Chain of Responsibility in Java
Chain of Responsibility is behavioral design pattern that allows passing request along the chain of potential handlers until one of them handles request.
The pattern allows multiple objects to handle the request without coupling sender class to the concrete classes of the receivers. The chain can be composed dynamically at runtime with any handler that follows a standard handler interface.
Complexity:
Popularity:
Usage examples: The Chain of Responsibility is pretty common in Java.
One of the most popular use cases for the pattern is bubbling events to the parent components in GUI classes. Another notable use case is sequential access filters.

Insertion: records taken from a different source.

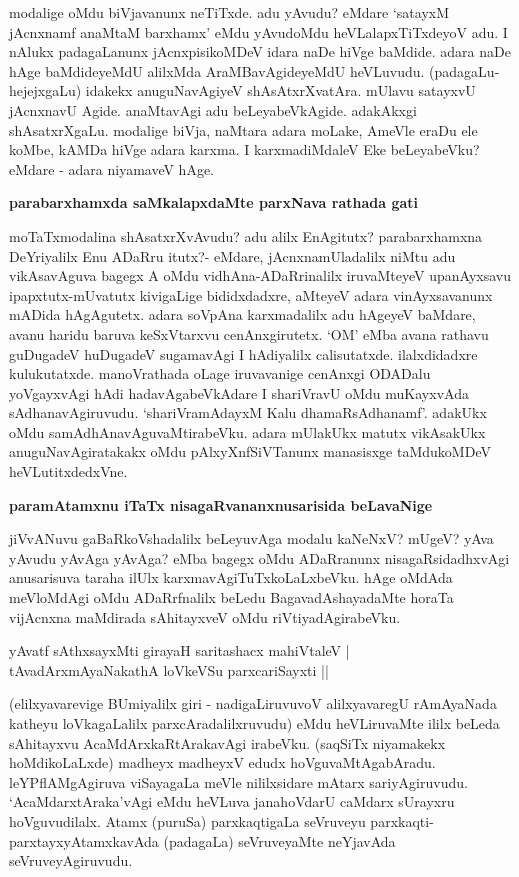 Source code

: \noindent
modalige oMdu biVjavanunx neTiTxde. adu yAvudu? eMdare `satayxM jAcnxnamf anaMtaM barxhamx' eMdu yAvudoMdu heVLalapxTiTxdeyoV adu. I nAlukx padagaLanunx jAcnxpisikoMDeV idara naDe hiVge baMdide. adara naDe hAge baMdideyeMdU alilxMda AraMBavAgideyeMdU heVLuvudu. (padagaLu-hejejxgaLu) idakekx anuguNavAgiyeV shAsAtxrXvatAra. mUlavu satayxvU jAcnxnavU Agide. anaMtavAgi adu beLeyabeVkAgide. adakAkxgi shAsatxrXgaLu. modalige biVja, naMtara adara moLake, AmeVle eraDu ele koMbe, kAMDa hiVge adara karxma. I karxmadiMdaleV Eke beLeyabeVku? eMdare - adara niyamaveV hAge.

{\bigskip
\noindent
{\large\bf parabarxhamxda saMkalapxdaMte parxNava rathada gati}}\label{page77}
\medskip

\noindent
moTaTxmodalina shAsatxrXvAvudu? adu alilx EnAgitutx? parabarxhamxna DeYriyalilx Enu ADaRru itutx?- eMdare, jAcnxnamUladalilx niMtu adu vikAsavAguva bagegx A oMdu vidhAna-ADaRrinalilx iruvaMteyeV upanAyxsavu ipapxtutx-mUvatutx kivigaLige bididxdadxre, aMteyeV adara vinAyxsavanunx mADida hAgAgutetx. adara soVpAna karxmadalilx adu hAgeyeV baMdare, avanu haridu baruva keSxVtarxvu cenAnxgirutetx. `OM' eMba avana rathavu guDugadeV huDugadeV sugamavAgi I hAdiyalilx calisutatxde. ilalxdidadxre kulukutatxde. manoVrathada oLage iruvavanige cenAnxgi ODADalu yoVgayxvAgi hAdi hadavAgabeVkAdare I shariVravU oMdu muKayxvAda sAdhanavAgiruvudu. `shariVramAdayxM Kalu\label{77} dhamaRsAdhanamf'. adakUkx oMdu samAdhAnavAguvaMtirabeVku. adara mUlakUkx matutx vikAsakUkx anuguNavAgiratakakx oMdu pAlxyXnfSiVTanunx manasisxge taMdukoMDeV heVLutitxdedxVne.

{\bigskip
\noindent
{\large\bf paramAtamxnu iTaTx nisagaRvananxnusarisida beLavaNige}}\label{page77a}
\medskip

\noindent
jiVvANuvu gaBaRkoVshadalilx beLeyuvAga modalu kaNeNxV? mUgeV? yAva yAvudu yAvAga yAvAga? eMba bagegx oMdu ADaRranunx nisagaRsidadhxvAgi anusarisuva taraha ilUlx karxmavAgiTuTxkoLaLxbeVku. hAge oMdAda meVloMdAgi oMdu ADaRrfnalilx beLedu BagavadAshayadaMte horaTa vijAcnxna maMdirada sAhitayxveV oMdu riVtiyadAgirabeVku.

\begin{shloka}
yAvatf sAthxsayxMti girayaH saritashacx mahiVtaleV |\\\label{77a}
tAvadArxmAyaNakathA loVkeVSu parxcariSayxti ||
\end{shloka}

\noindent
(elilxyavarevige BUmiyalilx giri - nadigaLiruvuvoV alilxyavaregU rAmAyaNada katheyu loVkagaLalilx parxcAradalilxruvudu) eMdu heVLiruvaMte ililx beLeda sAhitayxvu AcaMdArxkaRtArakavAgi irabeVku. (saqSiTx niyamakekx hoMdikoLaLxde) madheyx madheyxV edudx hoVguvaMtAgabAradu. leYPflAMgAgiruva viSayagaLa meVle nililxsidare mAtarx sariyAgiruvudu. `AcaMdarxtAraka'vAgi eMdu heVLuva janahoVdarU caMdarx sUrayxru hoVguvudilalx. Atamx (puruSa) parxkaqtigaLa seVruveyu parxkaqti-parxtayxyAtamxkavAda (padagaLa) seVruveyaMte neYjavAda seVruveyAgiruvudu. 

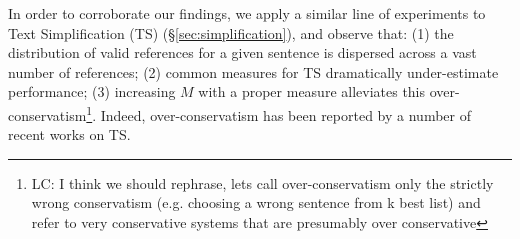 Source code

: \documentclass[a4paper, 11pt]{article}
\newcommand{\lc}[1]{\footnote{\color{blue}LC: #1}}
\begin{document}



In order to corroborate our findings, we apply a 
similar line of experiments to Text Simplification (TS) (\S\ref{sec:simplification}),
and observe that: (1) the distribution of valid references for a given sentence is dispersed across a vast number of references; 
(2) common measures for TS dramatically under-estimate performance; 
(3) increasing $M$ with a proper measure alleviates this over-conservatism\lc{I think we should rephrase, lets call over-conservatism only the strictly wrong conservatism (e.g. choosing a wrong sentence from k best list) and refer to very conservative systems that are presumably over conservative}.
Indeed, over-conservatism has been reported by a number of recent works on TS.
\end{document}
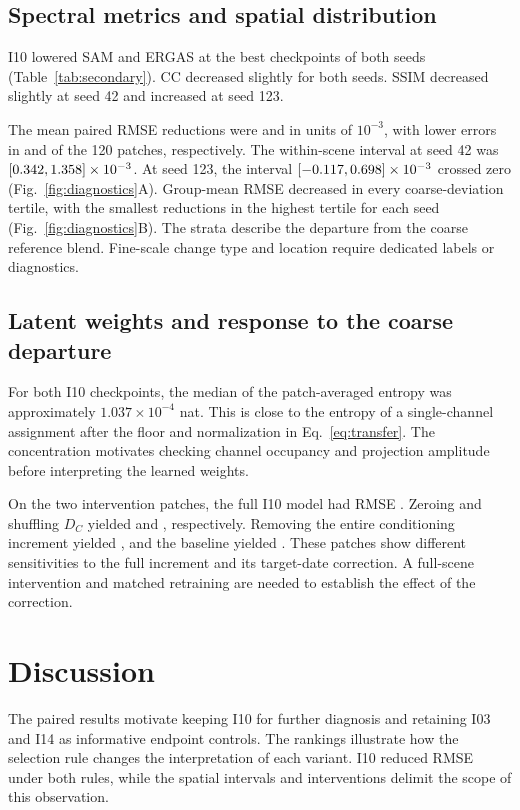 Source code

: \documentclass[a4paper,10pt,twocolumn]{article}
\begin{document}
\subsection{Spectral metrics and spatial distribution}
I10 lowered SAM and ERGAS at the best checkpoints of both seeds (Table~\ref{tab:secondary}). CC decreased slightly for both seeds. SSIM decreased slightly at seed 42 and increased at seed 123.

The mean paired RMSE reductions were \MeanPairA{} and \MeanPairB{} in units of $10^{-3}$, with lower errors in \BetterPatchesA{} and \BetterPatchesB{} of the 120 patches, respectively. The within-scene interval at seed 42 was $[0.342,1.358]\times10^{-3}$. At seed 123, the interval $[-0.117,0.698]\times10^{-3}$ crossed zero (Fig.~\ref{fig:diagnostics}A). Group-mean RMSE decreased in every coarse-deviation tertile, with the smallest reductions in the highest tertile for each seed (Fig.~\ref{fig:diagnostics}B). The strata describe the departure from the coarse reference blend. Fine-scale change type and location require dedicated labels or diagnostics.

\subsection{Latent weights and response to the coarse departure}
For both I10 checkpoints, the median of the patch-averaged entropy was approximately $1.037\times10^{-4}$ nat. This is close to the entropy of a single-channel assignment after the floor and normalization in Eq.~\eqref{eq:transfer}. The concentration motivates checking channel occupancy and projection amplitude before interpreting the learned weights.

On the two intervention patches, the full I10 model had RMSE \ProbeFull{}. Zeroing and shuffling $D_C$ yielded \ProbeZero{} and \ProbeShuffle{}, respectively. Removing the entire conditioning increment yielded \ProbeNoInjection{}, and the baseline yielded \ProbeBase{}. These patches show different sensitivities to the full increment and its target-date correction. A full-scene intervention and matched retraining are needed to establish the effect of the correction.

\section{Discussion}
The paired results motivate keeping I10 for further diagnosis and retaining I03 and I14 as informative endpoint controls. The rankings illustrate how the selection rule changes the interpretation of each variant. I10 reduced RMSE under both rules, while the spatial intervals and interventions delimit the scope of this observation.
\end{document}
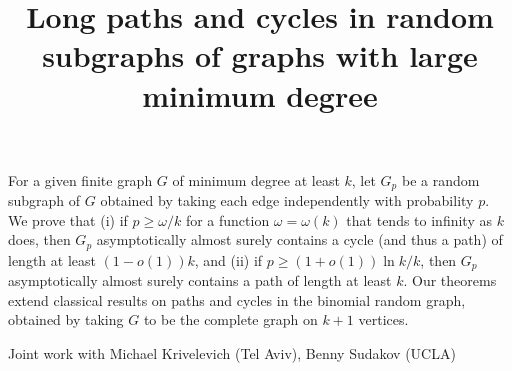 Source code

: \title{Long paths and cycles in random subgraphs of graphs with large minimum degree}
\endtitle
For a given finite graph $G$ of minimum degree at least $k$, let 
$G_{p}$ be a random subgraph of $G$ obtained by taking each edge 
independently with probability $p$. We prove that (i) if $p \ge 
\omega/k$ for a function $\omega=\omega(k)$ that tends to infinity 
as $k$ does, then $G_p$ asymptotically almost surely contains a 
cycle (and thus a path) of length at least $(1-o(1))k$, and (ii) if 
$p \ge (1+o(1))\ln k/k$, then $G_p$ asymptotically almost surely 
contains a path of length at least $k$. Our theorems extend 
classical results on paths and cycles in the binomial random graph, 
obtained by taking $G$ to be the complete graph on $k+1$ vertices. 

Joint work with Michael Krivelevich (Tel Aviv), Benny Sudakov (UCLA) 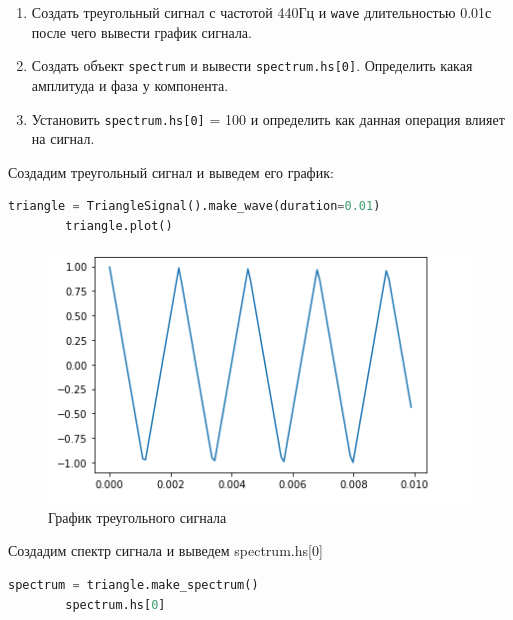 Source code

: \documentclass[a4paper, 14pt]{extarticle}
\begin{document}
    \begin{enumerate}
        \item Создать треугольный сигнал с частотой 440Гц и \texttt{wave} длительностью 0.01с после чего вывести график сигнала.
        \item Создать объект \texttt{spectrum} и вывести \texttt{spectrum.hs[0]}.
        Определить какая амплитуда и фаза у компонента.
        \item Установить \texttt{spectrum.hs[0]} = 100 и определить как данная операция влияет на сигнал.
    \end{enumerate}

    Создадим треугольный сигнал и выведем его график:

    \begin{lstlisting}[language=Python, caption= Создание и вывод на экран треугольного сигнала, label={lst:make_triangle_signal_plot}]
        triangle = TriangleSignal().make_wave(duration=0.01)
        triangle.plot()
    \end{lstlisting}

    \begin{figure}[H]
        \centering
        \includegraphics[width=\textwidth]{triangle_signal_plot}
        \caption{График треугольного сигнала}
        \label{fig:triangle_signal_plot}
    \end{figure}

    Создадим спектр сигнала и выведем spectrum.hs[0]

    \begin{lstlisting}[language=Python, caption= Создание спектра и вывод spectrum.hs, label={lst:create_spectrum_triangle_signal}]
        spectrum = triangle.make_spectrum()
        spectrum.hs[0]
    \end{lstlisting}
\end{document}
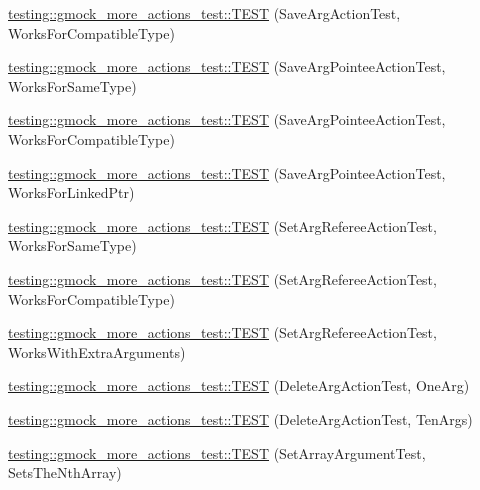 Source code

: \begin{DoxyCompactItemize}
\hyperlink{namespacetesting_1_1gmock__more__actions__test_a2b92b573de73fdf97dad4da8a67d7fc0}{testing\+::gmock\+\_\+more\+\_\+actions\+\_\+test\+::\+T\+E\+ST} (Save\+Arg\+Action\+Test, Works\+For\+Compatible\+Type)
\item 
\hyperlink{namespacetesting_1_1gmock__more__actions__test_a51d471708cb6fa3c403ea1d936a49dc1}{testing\+::gmock\+\_\+more\+\_\+actions\+\_\+test\+::\+T\+E\+ST} (Save\+Arg\+Pointee\+Action\+Test, Works\+For\+Same\+Type)
\item 
\hyperlink{namespacetesting_1_1gmock__more__actions__test_a35b74b32b6a222e048706e6ce8d64118}{testing\+::gmock\+\_\+more\+\_\+actions\+\_\+test\+::\+T\+E\+ST} (Save\+Arg\+Pointee\+Action\+Test, Works\+For\+Compatible\+Type)
\item 
\hyperlink{namespacetesting_1_1gmock__more__actions__test_afc168d80fe8ca16f0efc874587574e64}{testing\+::gmock\+\_\+more\+\_\+actions\+\_\+test\+::\+T\+E\+ST} (Save\+Arg\+Pointee\+Action\+Test, Works\+For\+Linked\+Ptr)
\item 
\hyperlink{namespacetesting_1_1gmock__more__actions__test_aa9fa575b30dca09e9886722b78415a22}{testing\+::gmock\+\_\+more\+\_\+actions\+\_\+test\+::\+T\+E\+ST} (Set\+Arg\+Referee\+Action\+Test, Works\+For\+Same\+Type)
\item 
\hyperlink{namespacetesting_1_1gmock__more__actions__test_af5a15dbcba14010a5463f3ac9451ab8a}{testing\+::gmock\+\_\+more\+\_\+actions\+\_\+test\+::\+T\+E\+ST} (Set\+Arg\+Referee\+Action\+Test, Works\+For\+Compatible\+Type)
\item 
\hyperlink{namespacetesting_1_1gmock__more__actions__test_a0ea4f3d8f1a643726e37825c58d8741f}{testing\+::gmock\+\_\+more\+\_\+actions\+\_\+test\+::\+T\+E\+ST} (Set\+Arg\+Referee\+Action\+Test, Works\+With\+Extra\+Arguments)
\item 
\hyperlink{namespacetesting_1_1gmock__more__actions__test_a575e9a6f5bfcc133188e973147697425}{testing\+::gmock\+\_\+more\+\_\+actions\+\_\+test\+::\+T\+E\+ST} (Delete\+Arg\+Action\+Test, One\+Arg)
\item 
\hyperlink{namespacetesting_1_1gmock__more__actions__test_a972b47a7e96b95606190afa928ea2db4}{testing\+::gmock\+\_\+more\+\_\+actions\+\_\+test\+::\+T\+E\+ST} (Delete\+Arg\+Action\+Test, Ten\+Args)
\item 
\hyperlink{namespacetesting_1_1gmock__more__actions__test_aacf568e3d16b210aa2316ccc2cb6b22d}{testing\+::gmock\+\_\+more\+\_\+actions\+\_\+test\+::\+T\+E\+ST} (Set\+Array\+Argument\+Test, Sets\+The\+Nth\+Array)
\item 

\end{DoxyCompactItemize}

Here are some examples of the pattern in core Java libraries:
Identification: The pattern is recognizable by behavioral methods of one group of objects that indirectly call the same methods in other objects, while all the objects follow the common interface.
Filtering access
This example shows how a request containing user data passes a sequential chain of handlers that perform various things such as authentication, authorization, and validation.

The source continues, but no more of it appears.